La justice devrait pouvoir imposer le port du bracelet électronique aux personnes coupables de violence domestique. Cela permettrait par exemple de les empêcher d'approcher leur victime.
07 août 2015, 13:54
/ Màj. le 20 oct. 2015 à 10:39
Le Conseil fédéral veut protéger les victimes de violence domestique grâce aux bracelets électroniques.

Les tribunaux doivent pouvoir ordonner le port de bracelets électroniques pour protéger les victimes de violence domestique ou de harcèlement. Cet instrument doit notamment faire respecter les interdictions de contact.
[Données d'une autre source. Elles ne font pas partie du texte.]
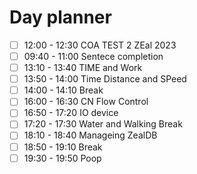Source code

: 



# Day planner

- [ ] 12:00 - 12:30 COA TEST 2 ZEal 2023
- [ ] 09:40 - 11:00 Sentece completion
- [ ] 13:10 - 13:40 TIME and Work
- [ ] 13:50 - 14:00 Time Distance and SPeed
- [ ] 14:00 - 14:10 Break
- [ ] 16:00 - 16:30 CN Flow Control
- [ ] 16:50 - 17:20 IO device
- [ ] 17:20 - 17:30 Water and Walking Break
- [ ] 18:10 - 18:40 Manageing ZealDB
- [ ] 18:50 - 19:10 Break
- [ ] 19:30 - 19:50 Poop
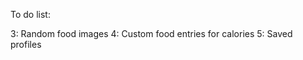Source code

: To do list:

<!-- 1: Have the click on modal search work -->
<!-- 2: Donut styling for >100% -->
3: Random food images
4: Custom food entries for calories
5: Saved profiles
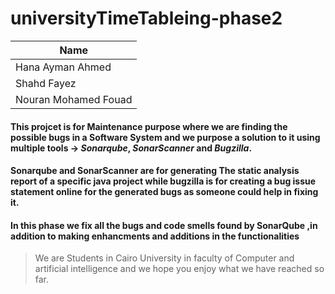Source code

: # universityTimeTableing-phase2
|              Name             |
|-------------------------------|
|        Hana Ayman Ahmed       |
|          Shahd Fayez          |
|     Nouran Mohamed Fouad     |

#### This projcet is for Maintenance purpose where we are finding the possible bugs in a Software System and we purpose a solution to it using multiple tools -> *Sonarqube*, *SonarScanner* and *Bugzilla*.

#### Sonarqube and SonarScanner are for generating The static analysis report of a specific java project while bugzilla is for creating a bug issue statement online for the generated bugs as someone could help in fixing it.

#### In this phase we fix all the bugs and code smells found by SonarQube ,in addition to making enhancments and additions in the functionalities

> We are Students in Cairo University in faculty of Computer and artificial intelligence and we hope you enjoy what we have reached so far.

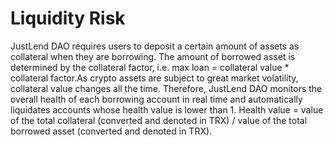 # Liquidity Risk

JustLend DAO requires users to deposit a certain amount of assets as collateral when they are borrowing. The amount of borrowed asset is determined by the collateral factor, i.e. max loan = collateral value \* collateral factor.As crypto assets are subject to great market volatility, collateral value changes all the time. Therefore, JustLend DAO monitors the overall health of each borrowing account in real time and automatically liquidates accounts whose health value is lower than 1. Health value = value of the total collateral (converted and denoted in TRX) / value of the total borrowed asset (converted and denoted in TRX).
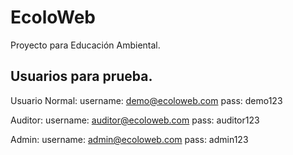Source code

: # EcoloWeb
Proyecto para Educación Ambiental.

## Usuarios para prueba.

Usuario Normal:
username: demo@ecoloweb.com
pass: demo123

Auditor:
username: auditor@ecoloweb.com
pass: auditor123

Admin:
username: admin@ecoloweb.com
pass: admin123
La Confédération va proposer une modification de la loi en ce sens, a indiqué dimanche à l'ats Folco Galli, porte-parole de l'Office fédéral de la justice (OFJ), confirmant un article de la "NZZ am Sonntag". Il n'a pas su dire quand la proposition sera mise en consultation.
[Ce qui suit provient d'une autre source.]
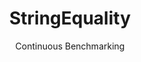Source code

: ---
layout: default
title: StringEquality
subtitle: Continuous Benchmarking
selected: String
expanded: Benchmarking
benchmark: /individual_results/StringEquality.html
---
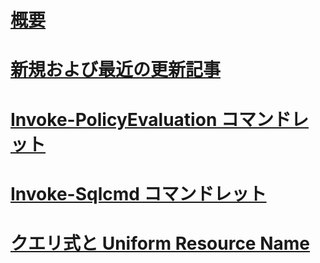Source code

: # [概要](database-engine-powershell-reference.md)  
# [新規および最近の更新記事](new-updated-powershell.md)
# [Invoke-PolicyEvaluation コマンドレット](invoke-policyevaluation-cmdlet.md)  
# [Invoke-Sqlcmd コマンドレット](invoke-sqlcmd-cmdlet.md)  
# [クエリ式と Uniform Resource Name](query-expressions-and-uniform-resource-names.md)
L'article 28b du code civil permet aux victimes de demander à la justice de prononcer diverses mesures de protection en cas de violence, menaces ou harcèlement. Parmi celles-ci figure l'interdiction de s'approcher de la victime ou d'accéder à un périmètre défini. Il s'agit de mesures de droit civil, les agresseurs ne doivent pas être condamnés au préalable.

Les bracelets électroniques font cependant aussi leur entrée dans le code pénal suisse: dès l'année prochaine, les tribunaux pourront les imposer à certains délinquants sexuels.

Selon la volonté du Conseil fédéral et du Parlement, cette technologie doit être appliquée au niveau national dans l'exécution des peines. La modification fait partie de la révision en cours de la partie générale du code pénal. Jusqu'ici, seuls quelques cantons autorisent le bracelet électronique.